> Problem description: When you reach the line containing "- [React Final" in the entries below, begin reproducing lines exactly, and stop once the line containing "- [styled-jsx](https://github.com/vercel/styled-jsx)" is done.

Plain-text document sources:
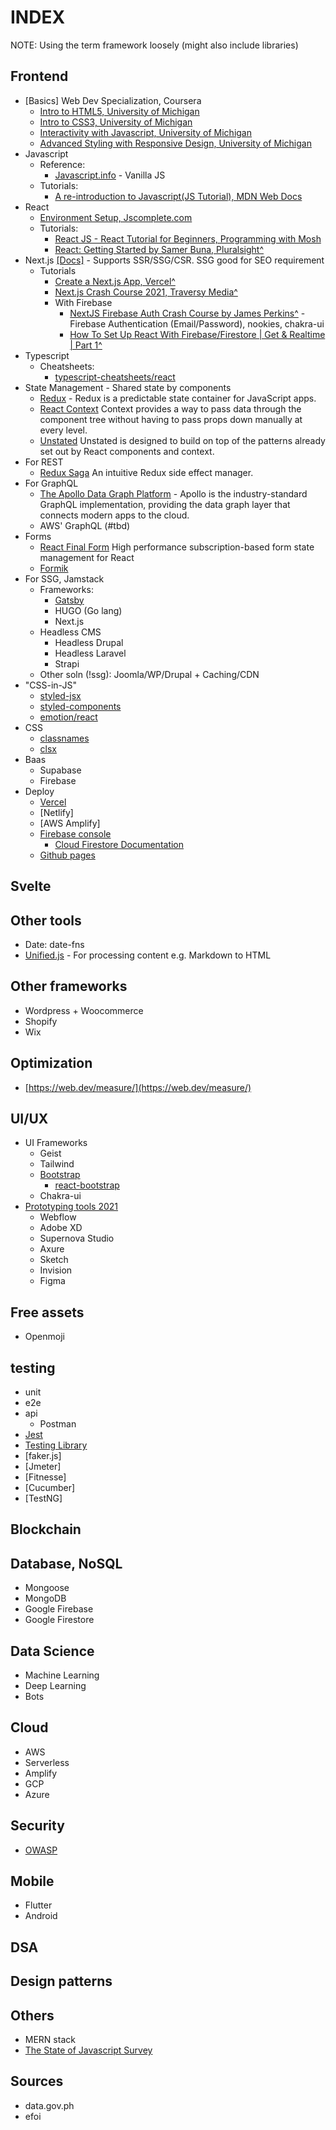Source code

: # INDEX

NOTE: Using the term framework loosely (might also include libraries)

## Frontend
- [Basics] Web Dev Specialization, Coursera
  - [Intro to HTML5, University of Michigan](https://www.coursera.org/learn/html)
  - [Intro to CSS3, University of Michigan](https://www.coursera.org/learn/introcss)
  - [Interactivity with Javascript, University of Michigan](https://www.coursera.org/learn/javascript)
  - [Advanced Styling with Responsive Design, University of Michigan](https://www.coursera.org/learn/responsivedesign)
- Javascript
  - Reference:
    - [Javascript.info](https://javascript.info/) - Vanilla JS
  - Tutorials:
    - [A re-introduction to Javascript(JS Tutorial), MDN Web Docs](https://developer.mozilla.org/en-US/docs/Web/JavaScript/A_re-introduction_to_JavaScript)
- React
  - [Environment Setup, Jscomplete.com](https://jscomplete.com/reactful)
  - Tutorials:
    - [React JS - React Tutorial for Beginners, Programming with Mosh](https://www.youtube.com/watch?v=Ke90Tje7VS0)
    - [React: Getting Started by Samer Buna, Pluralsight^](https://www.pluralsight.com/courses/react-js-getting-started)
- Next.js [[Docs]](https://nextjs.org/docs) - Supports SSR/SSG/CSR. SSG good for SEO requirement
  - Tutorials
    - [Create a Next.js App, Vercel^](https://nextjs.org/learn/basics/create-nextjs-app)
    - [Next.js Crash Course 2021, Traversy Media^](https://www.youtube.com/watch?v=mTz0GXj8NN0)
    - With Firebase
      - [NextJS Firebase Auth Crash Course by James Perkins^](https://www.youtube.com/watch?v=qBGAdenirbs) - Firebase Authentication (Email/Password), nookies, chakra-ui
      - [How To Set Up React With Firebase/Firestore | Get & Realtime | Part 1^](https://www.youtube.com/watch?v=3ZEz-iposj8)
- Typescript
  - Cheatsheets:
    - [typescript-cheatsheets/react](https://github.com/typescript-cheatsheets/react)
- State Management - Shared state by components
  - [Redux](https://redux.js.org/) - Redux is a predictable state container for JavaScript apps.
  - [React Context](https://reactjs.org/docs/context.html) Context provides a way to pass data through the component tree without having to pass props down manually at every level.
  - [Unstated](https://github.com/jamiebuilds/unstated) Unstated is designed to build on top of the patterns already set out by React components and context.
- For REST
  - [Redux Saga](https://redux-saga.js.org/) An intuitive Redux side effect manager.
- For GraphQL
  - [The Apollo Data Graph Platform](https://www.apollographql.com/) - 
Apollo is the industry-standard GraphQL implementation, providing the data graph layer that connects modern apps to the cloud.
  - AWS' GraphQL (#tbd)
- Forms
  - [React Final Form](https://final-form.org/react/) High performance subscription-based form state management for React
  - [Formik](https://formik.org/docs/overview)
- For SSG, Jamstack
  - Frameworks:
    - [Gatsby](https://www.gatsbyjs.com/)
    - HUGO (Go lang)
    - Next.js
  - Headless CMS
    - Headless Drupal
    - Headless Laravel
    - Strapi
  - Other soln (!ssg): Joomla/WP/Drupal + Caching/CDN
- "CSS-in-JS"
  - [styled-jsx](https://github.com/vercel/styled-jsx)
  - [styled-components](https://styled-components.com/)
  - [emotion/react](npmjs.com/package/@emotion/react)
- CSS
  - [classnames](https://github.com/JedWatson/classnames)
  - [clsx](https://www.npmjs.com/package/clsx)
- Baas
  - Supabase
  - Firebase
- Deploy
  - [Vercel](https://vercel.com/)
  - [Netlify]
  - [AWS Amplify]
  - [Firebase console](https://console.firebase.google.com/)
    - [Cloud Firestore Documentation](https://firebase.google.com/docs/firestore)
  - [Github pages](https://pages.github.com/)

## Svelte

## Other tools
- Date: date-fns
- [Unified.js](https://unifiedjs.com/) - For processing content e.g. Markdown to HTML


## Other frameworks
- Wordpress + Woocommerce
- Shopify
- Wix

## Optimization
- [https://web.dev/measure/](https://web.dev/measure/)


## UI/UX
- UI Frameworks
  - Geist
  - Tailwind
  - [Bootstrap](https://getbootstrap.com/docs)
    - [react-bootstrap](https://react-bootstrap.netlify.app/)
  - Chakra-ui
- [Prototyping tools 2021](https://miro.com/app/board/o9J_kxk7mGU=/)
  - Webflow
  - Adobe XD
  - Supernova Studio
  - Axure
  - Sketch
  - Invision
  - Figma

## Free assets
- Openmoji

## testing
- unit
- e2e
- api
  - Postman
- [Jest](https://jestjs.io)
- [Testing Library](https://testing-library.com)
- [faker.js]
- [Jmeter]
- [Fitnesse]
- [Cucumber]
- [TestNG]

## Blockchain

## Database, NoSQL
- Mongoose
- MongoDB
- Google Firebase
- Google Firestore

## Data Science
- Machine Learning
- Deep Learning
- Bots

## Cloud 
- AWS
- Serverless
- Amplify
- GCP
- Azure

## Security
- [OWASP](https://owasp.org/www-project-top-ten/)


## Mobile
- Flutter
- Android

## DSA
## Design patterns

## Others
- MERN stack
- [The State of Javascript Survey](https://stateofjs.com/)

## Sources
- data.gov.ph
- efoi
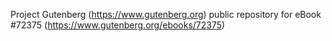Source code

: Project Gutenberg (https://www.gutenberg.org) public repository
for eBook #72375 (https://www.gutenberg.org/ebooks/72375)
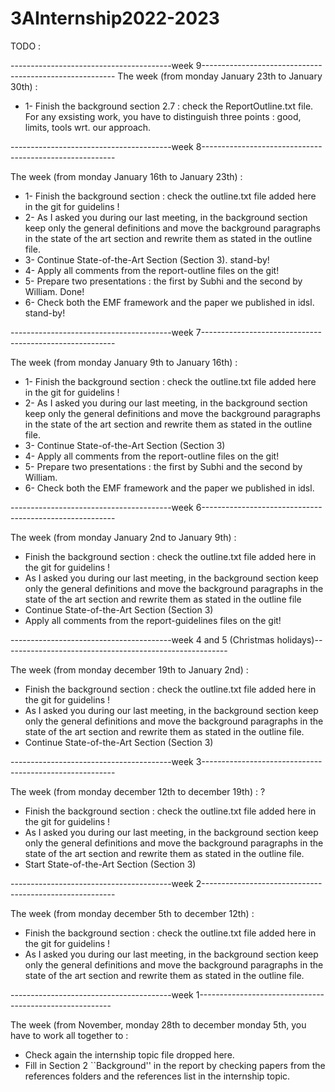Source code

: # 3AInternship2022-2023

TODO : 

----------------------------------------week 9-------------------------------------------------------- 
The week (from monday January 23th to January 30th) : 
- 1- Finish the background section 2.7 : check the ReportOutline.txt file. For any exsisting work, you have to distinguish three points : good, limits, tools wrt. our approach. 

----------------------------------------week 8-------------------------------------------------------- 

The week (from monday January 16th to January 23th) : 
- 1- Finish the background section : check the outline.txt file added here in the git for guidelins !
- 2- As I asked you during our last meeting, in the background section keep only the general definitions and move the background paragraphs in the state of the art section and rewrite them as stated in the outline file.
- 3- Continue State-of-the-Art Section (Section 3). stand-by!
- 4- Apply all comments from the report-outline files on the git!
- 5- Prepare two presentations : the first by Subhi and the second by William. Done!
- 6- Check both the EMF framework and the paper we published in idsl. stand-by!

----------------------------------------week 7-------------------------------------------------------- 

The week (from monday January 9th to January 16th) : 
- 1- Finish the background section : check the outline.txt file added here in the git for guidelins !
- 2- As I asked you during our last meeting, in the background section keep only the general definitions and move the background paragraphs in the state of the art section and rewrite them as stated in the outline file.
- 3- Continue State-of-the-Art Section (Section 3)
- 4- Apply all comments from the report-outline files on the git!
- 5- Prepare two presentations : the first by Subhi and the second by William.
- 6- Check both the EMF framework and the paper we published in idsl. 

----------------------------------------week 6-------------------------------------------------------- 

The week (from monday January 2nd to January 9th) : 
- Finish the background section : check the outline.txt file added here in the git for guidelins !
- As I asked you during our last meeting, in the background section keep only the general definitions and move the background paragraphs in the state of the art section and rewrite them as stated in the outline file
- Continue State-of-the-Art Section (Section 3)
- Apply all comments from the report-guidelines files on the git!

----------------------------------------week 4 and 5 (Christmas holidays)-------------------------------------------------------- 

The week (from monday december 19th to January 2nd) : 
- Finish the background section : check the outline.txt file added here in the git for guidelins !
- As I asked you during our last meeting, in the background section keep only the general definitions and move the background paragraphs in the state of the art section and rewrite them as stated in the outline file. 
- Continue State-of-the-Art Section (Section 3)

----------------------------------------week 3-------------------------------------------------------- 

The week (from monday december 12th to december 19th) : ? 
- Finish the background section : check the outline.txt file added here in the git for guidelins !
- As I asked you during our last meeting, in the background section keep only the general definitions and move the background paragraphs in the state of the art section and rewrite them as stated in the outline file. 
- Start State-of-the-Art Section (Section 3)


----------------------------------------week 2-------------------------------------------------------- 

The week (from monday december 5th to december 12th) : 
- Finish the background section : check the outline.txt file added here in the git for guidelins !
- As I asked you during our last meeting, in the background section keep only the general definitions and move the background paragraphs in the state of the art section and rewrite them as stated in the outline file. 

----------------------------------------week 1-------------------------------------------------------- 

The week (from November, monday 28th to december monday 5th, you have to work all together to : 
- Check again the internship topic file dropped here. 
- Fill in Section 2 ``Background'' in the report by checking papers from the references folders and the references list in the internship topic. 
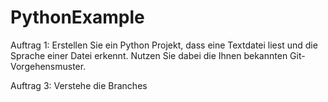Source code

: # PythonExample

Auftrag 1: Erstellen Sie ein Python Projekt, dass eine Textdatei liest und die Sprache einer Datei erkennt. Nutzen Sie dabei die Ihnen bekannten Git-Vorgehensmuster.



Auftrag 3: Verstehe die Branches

> Completed exercise:
  - [React Final Form](https://final-form.org/react/) High performance subscription-based form state management for React
  - [Formik](https://formik.org/docs/overview)
- For SSG, Jamstack
  - Frameworks:
    - [Gatsby](https://www.gatsbyjs.com/)
    - HUGO (Go lang)
    - Next.js
  - Headless CMS
    - Headless Drupal
    - Headless Laravel
    - Strapi
  - Other soln (!ssg): Joomla/WP/Drupal + Caching/CDN
- "CSS-in-JS"
  - [styled-jsx](https://github.com/vercel/styled-jsx)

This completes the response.